Data entries:
◇ ◇ ◇ ◇ ◇

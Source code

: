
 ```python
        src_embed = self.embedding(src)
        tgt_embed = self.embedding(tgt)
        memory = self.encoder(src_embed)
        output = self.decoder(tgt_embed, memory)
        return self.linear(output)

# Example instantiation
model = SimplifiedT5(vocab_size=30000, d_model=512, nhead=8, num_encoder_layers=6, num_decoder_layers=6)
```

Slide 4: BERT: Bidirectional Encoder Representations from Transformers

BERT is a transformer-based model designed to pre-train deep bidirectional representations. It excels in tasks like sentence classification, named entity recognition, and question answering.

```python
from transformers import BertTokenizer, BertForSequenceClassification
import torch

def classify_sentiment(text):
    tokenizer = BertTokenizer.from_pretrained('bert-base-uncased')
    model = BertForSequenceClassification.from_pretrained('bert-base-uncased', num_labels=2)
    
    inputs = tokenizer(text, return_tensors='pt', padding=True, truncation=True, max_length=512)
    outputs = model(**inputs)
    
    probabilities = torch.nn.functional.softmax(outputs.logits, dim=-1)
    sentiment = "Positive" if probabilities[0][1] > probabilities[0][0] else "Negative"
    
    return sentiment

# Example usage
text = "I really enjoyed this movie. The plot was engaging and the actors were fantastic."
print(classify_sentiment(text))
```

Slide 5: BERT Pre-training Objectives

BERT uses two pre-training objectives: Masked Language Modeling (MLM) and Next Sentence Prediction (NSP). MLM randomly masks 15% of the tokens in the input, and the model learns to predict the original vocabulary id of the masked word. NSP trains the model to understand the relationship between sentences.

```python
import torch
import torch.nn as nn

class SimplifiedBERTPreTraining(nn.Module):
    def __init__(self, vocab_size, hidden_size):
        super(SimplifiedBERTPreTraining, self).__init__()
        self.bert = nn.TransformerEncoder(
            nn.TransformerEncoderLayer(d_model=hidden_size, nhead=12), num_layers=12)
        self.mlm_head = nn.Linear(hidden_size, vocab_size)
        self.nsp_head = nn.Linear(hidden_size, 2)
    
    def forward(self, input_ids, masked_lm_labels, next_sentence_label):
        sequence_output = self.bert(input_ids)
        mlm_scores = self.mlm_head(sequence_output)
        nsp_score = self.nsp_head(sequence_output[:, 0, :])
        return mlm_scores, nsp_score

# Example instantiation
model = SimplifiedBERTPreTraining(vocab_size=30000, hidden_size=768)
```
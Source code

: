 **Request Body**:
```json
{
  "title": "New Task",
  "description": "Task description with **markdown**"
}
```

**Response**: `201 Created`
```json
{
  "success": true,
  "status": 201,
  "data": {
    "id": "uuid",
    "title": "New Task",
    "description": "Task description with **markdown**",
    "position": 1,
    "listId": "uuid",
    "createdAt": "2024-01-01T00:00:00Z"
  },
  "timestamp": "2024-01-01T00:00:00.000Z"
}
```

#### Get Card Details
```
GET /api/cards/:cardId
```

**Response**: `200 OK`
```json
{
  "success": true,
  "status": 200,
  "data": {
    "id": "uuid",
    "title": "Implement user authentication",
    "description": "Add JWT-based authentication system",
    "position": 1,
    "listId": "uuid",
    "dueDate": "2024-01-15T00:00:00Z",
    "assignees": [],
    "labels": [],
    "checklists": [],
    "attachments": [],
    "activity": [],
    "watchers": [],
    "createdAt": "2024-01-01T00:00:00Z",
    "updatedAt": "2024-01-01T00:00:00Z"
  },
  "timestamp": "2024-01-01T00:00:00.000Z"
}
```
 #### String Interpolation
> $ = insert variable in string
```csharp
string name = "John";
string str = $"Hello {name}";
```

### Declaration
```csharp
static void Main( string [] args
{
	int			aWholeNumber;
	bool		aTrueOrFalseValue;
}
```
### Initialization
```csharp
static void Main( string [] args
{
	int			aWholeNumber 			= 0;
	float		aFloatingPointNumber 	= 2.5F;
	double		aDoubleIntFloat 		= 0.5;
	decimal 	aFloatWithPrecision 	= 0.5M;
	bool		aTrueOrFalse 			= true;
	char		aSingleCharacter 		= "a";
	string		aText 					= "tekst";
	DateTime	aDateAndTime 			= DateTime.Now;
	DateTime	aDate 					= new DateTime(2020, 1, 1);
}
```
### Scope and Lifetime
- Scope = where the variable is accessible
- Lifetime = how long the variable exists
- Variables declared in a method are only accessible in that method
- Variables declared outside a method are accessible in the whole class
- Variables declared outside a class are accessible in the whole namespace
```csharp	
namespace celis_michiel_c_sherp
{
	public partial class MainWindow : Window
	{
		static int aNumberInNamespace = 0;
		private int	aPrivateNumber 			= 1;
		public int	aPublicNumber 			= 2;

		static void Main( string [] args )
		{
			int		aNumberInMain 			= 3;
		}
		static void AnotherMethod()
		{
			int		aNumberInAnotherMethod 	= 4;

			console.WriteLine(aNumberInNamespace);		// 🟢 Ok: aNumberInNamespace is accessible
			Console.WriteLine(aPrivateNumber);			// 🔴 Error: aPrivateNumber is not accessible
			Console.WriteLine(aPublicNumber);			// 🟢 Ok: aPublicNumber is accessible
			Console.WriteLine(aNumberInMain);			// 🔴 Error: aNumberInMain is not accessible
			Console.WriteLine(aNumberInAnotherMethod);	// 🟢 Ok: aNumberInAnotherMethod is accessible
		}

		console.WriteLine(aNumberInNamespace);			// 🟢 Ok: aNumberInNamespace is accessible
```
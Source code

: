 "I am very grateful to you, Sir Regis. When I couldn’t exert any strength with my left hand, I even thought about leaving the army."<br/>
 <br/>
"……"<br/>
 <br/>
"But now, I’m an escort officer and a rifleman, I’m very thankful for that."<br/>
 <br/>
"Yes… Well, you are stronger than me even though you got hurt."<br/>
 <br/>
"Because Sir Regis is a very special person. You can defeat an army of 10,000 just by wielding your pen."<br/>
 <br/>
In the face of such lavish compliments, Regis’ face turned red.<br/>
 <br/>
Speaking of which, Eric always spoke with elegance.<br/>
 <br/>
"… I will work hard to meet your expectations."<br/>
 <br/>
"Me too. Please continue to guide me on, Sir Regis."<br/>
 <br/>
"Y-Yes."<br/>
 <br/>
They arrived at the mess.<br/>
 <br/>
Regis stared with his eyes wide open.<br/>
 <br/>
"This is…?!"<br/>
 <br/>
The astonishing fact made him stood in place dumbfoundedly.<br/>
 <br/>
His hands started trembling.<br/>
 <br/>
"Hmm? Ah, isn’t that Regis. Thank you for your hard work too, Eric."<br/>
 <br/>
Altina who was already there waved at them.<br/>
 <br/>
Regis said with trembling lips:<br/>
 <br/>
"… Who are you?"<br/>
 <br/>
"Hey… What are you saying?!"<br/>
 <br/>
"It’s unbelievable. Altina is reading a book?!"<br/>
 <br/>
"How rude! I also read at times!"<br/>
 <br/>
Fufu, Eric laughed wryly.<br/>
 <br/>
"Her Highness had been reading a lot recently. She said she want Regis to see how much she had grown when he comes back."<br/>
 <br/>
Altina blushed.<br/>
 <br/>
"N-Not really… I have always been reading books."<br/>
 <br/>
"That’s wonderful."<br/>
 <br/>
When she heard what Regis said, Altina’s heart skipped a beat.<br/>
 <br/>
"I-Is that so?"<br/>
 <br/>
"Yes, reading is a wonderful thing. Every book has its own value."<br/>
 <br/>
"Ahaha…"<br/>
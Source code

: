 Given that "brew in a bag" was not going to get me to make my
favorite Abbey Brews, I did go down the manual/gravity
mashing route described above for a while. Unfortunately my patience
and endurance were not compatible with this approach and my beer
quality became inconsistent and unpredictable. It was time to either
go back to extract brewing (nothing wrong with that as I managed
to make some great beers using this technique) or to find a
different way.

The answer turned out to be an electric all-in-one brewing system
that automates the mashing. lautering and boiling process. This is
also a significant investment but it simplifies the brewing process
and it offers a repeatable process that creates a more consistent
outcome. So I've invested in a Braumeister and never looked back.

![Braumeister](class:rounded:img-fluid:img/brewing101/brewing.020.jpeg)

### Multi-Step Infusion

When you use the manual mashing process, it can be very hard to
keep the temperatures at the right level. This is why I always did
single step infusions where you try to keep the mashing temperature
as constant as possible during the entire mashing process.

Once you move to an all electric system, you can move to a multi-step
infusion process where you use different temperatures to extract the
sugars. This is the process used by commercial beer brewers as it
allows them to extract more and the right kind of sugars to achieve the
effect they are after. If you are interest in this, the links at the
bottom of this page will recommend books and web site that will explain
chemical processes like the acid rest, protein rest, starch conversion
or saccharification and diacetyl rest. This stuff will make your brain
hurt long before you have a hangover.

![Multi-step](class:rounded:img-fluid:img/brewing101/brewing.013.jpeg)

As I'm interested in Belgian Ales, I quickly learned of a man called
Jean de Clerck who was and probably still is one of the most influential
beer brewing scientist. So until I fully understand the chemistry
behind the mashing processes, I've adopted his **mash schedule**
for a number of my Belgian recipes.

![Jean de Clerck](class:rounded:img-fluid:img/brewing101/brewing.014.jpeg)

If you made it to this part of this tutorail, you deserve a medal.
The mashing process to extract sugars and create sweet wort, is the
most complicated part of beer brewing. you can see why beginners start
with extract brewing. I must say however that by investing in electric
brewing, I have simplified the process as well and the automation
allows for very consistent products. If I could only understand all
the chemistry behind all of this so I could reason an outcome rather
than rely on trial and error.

◇ ◇ ◇ ◇ ◇

**WHAT IS BEING ASKED:** Where a line of the entries contains the word "them", copy that line.

**EXERCISE OUTPUT:**
Altina who was already there waved at them.<br/>
allows them to extract more and the right kind of sugars to achieve the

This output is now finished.